START Material for this exercise
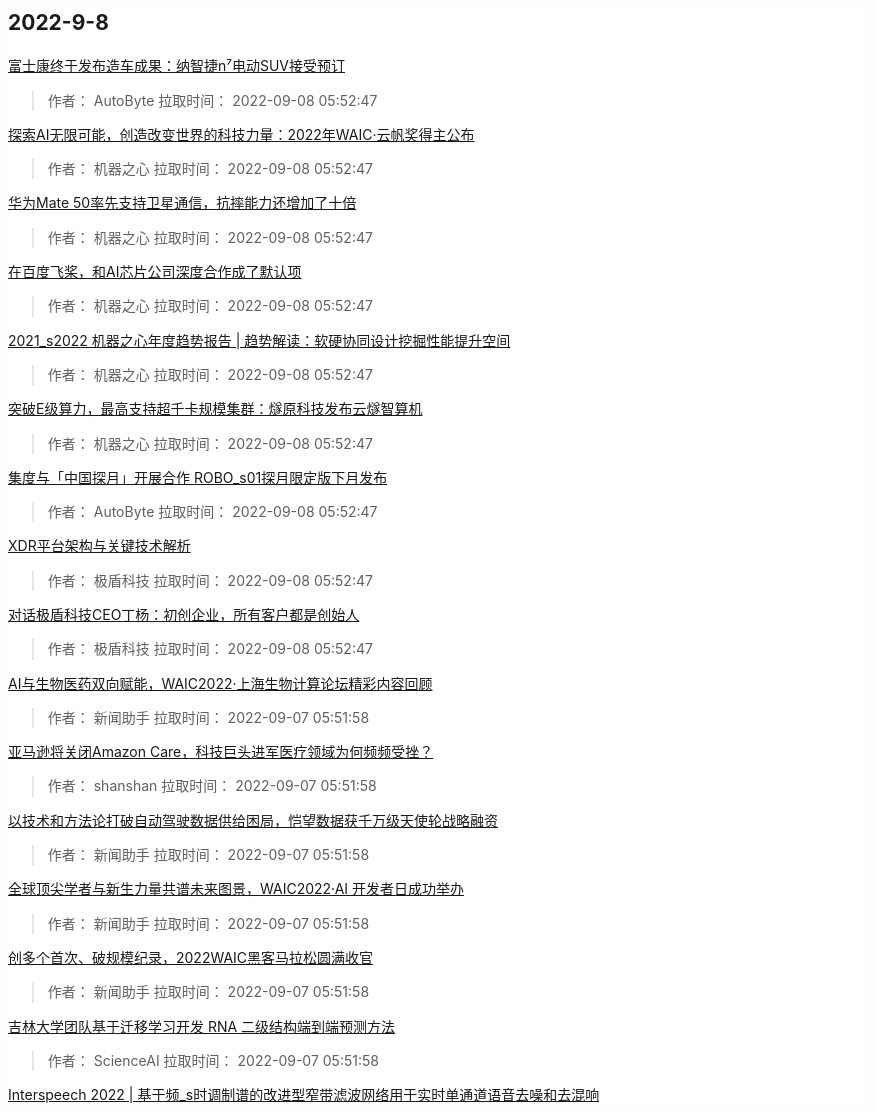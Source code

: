 
## 2022-9-8

 [富士康终于发布造车成果：纳智捷n⁷电动SUV接受预订](https://www.jiqizhixin.com/articles/2022-09-07-9)

> 作者： AutoByte  拉取时间： 2022-09-08 05:52:47

 [探索AI无限可能，创造改变世界的科技力量：2022年WAIC·云帆奖得主公布](https://www.jiqizhixin.com/articles/2022-09-07-6)

> 作者： 机器之心  拉取时间： 2022-09-08 05:52:47

 [华为Mate 50率先支持卫星通信，抗摔能力还增加了十倍](https://www.jiqizhixin.com/articles/2022-09-07-5)

> 作者： 机器之心  拉取时间： 2022-09-08 05:52:47

 [在百度飞桨，和AI芯片公司深度合作成了默认项](https://www.jiqizhixin.com/articles/2022-09-07-4)

> 作者： 机器之心  拉取时间： 2022-09-08 05:52:47

 [2021_s2022 机器之心年度趋势报告 | 趋势解读：软硬协同设计挖掘性能提升空间](https://www.jiqizhixin.com/articles/2022-09-07-3)

> 作者： 机器之心  拉取时间： 2022-09-08 05:52:47

 [突破E级算力，最高支持超千卡规模集群：燧原科技发布云燧智算机](https://www.jiqizhixin.com/articles/2022-09-07-2)

> 作者： 机器之心  拉取时间： 2022-09-08 05:52:47

 [集度与「中国探月」开展合作 ROBO_s01探月限定版下月发布](https://www.jiqizhixin.com/articles/2022-09-07)

> 作者： AutoByte  拉取时间： 2022-09-08 05:52:47

 [XDR平台架构与关键技术解析](https://www.jiqizhixin.com/articles/2022-08-16-7)

> 作者： 极盾科技  拉取时间： 2022-09-08 05:52:47

 [对话极盾科技CEO丁杨：初创企业，所有客户都是创始人](https://www.jiqizhixin.com/articles/2022-08-03-4)

> 作者： 极盾科技  拉取时间： 2022-09-08 05:52:47

 [AI与生物医药双向赋能，WAIC2022·上海生物计算论坛精彩内容回顾](https://www.jiqizhixin.com/articles/2022-09-06-10)

> 作者： 新闻助手  拉取时间： 2022-09-07 05:51:58

 [亚马逊将关闭Amazon Care，科技巨头进军医疗领域为何频频受挫？](https://www.jiqizhixin.com/articles/2022-09-06-9)

> 作者： shanshan  拉取时间： 2022-09-07 05:51:58

 [以技术和方法论打破自动驾驶数据供给困局，恺望数据获千万级天使轮战略融资](https://www.jiqizhixin.com/articles/2022-09-06-8)

> 作者： 新闻助手  拉取时间： 2022-09-07 05:51:58

 [全球顶尖学者与新生力量共谱未来图景，WAIC2022·AI 开发者日成功举办](https://www.jiqizhixin.com/articles/2022-09-06-7)

> 作者： 新闻助手  拉取时间： 2022-09-07 05:51:58

 [创多个首次、破规模纪录，2022WAIC黑客马拉松圆满收官](https://www.jiqizhixin.com/articles/2022-09-06-6)

> 作者： 新闻助手  拉取时间： 2022-09-07 05:51:58

 [吉林大学团队基于迁移学习开发 RNA 二级结构端到端预测方法](https://www.jiqizhixin.com/articles/2022-09-06-2)

> 作者： ScienceAI  拉取时间： 2022-09-07 05:51:58

 [Interspeech 2022 | 基于频_s时调制谱的改进型窄带滤波网络用于实时单通道语音去噪和去混响](https://www.jiqizhixin.com/articles/2022-09-06)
END Material for this exercise
Exercise directions —
Reproduce every line above exactly, pictures excluded.

Answer for the task —
Source code

: 
## 2022-9-8

 [富士康终于发布造车成果：纳智捷n⁷电动SUV接受预订](https://www.jiqizhixin.com/articles/2022-09-07-9)

> 作者： AutoByte  拉取时间： 2022-09-08 05:52:47

 [探索AI无限可能，创造改变世界的科技力量：2022年WAIC·云帆奖得主公布](https://www.jiqizhixin.com/articles/2022-09-07-6)

> 作者： 机器之心  拉取时间： 2022-09-08 05:52:47

 [华为Mate 50率先支持卫星通信，抗摔能力还增加了十倍](https://www.jiqizhixin.com/articles/2022-09-07-5)

> 作者： 机器之心  拉取时间： 2022-09-08 05:52:47

 [在百度飞桨，和AI芯片公司深度合作成了默认项](https://www.jiqizhixin.com/articles/2022-09-07-4)

> 作者： 机器之心  拉取时间： 2022-09-08 05:52:47

 [2021_s2022 机器之心年度趋势报告 | 趋势解读：软硬协同设计挖掘性能提升空间](https://www.jiqizhixin.com/articles/2022-09-07-3)

> 作者： 机器之心  拉取时间： 2022-09-08 05:52:47

 [突破E级算力，最高支持超千卡规模集群：燧原科技发布云燧智算机](https://www.jiqizhixin.com/articles/2022-09-07-2)

> 作者： 机器之心  拉取时间： 2022-09-08 05:52:47

 [集度与「中国探月」开展合作 ROBO_s01探月限定版下月发布](https://www.jiqizhixin.com/articles/2022-09-07)

> 作者： AutoByte  拉取时间： 2022-09-08 05:52:47

 [XDR平台架构与关键技术解析](https://www.jiqizhixin.com/articles/2022-08-16-7)

> 作者： 极盾科技  拉取时间： 2022-09-08 05:52:47

 [对话极盾科技CEO丁杨：初创企业，所有客户都是创始人](https://www.jiqizhixin.com/articles/2022-08-03-4)

> 作者： 极盾科技  拉取时间： 2022-09-08 05:52:47

 [AI与生物医药双向赋能，WAIC2022·上海生物计算论坛精彩内容回顾](https://www.jiqizhixin.com/articles/2022-09-06-10)

> 作者： 新闻助手  拉取时间： 2022-09-07 05:51:58

 [亚马逊将关闭Amazon Care，科技巨头进军医疗领域为何频频受挫？](https://www.jiqizhixin.com/articles/2022-09-06-9)

> 作者： shanshan  拉取时间： 2022-09-07 05:51:58

 [以技术和方法论打破自动驾驶数据供给困局，恺望数据获千万级天使轮战略融资](https://www.jiqizhixin.com/articles/2022-09-06-8)

> 作者： 新闻助手  拉取时间： 2022-09-07 05:51:58

 [全球顶尖学者与新生力量共谱未来图景，WAIC2022·AI 开发者日成功举办](https://www.jiqizhixin.com/articles/2022-09-06-7)

> 作者： 新闻助手  拉取时间： 2022-09-07 05:51:58

 [创多个首次、破规模纪录，2022WAIC黑客马拉松圆满收官](https://www.jiqizhixin.com/articles/2022-09-06-6)

> 作者： 新闻助手  拉取时间： 2022-09-07 05:51:58

 [吉林大学团队基于迁移学习开发 RNA 二级结构端到端预测方法](https://www.jiqizhixin.com/articles/2022-09-06-2)

> 作者： ScienceAI  拉取时间： 2022-09-07 05:51:58

 [Interspeech 2022 | 基于频_s时调制谱的改进型窄带滤波网络用于实时单通道语音去噪和去混响](https://www.jiqizhixin.com/articles/2022-09-06)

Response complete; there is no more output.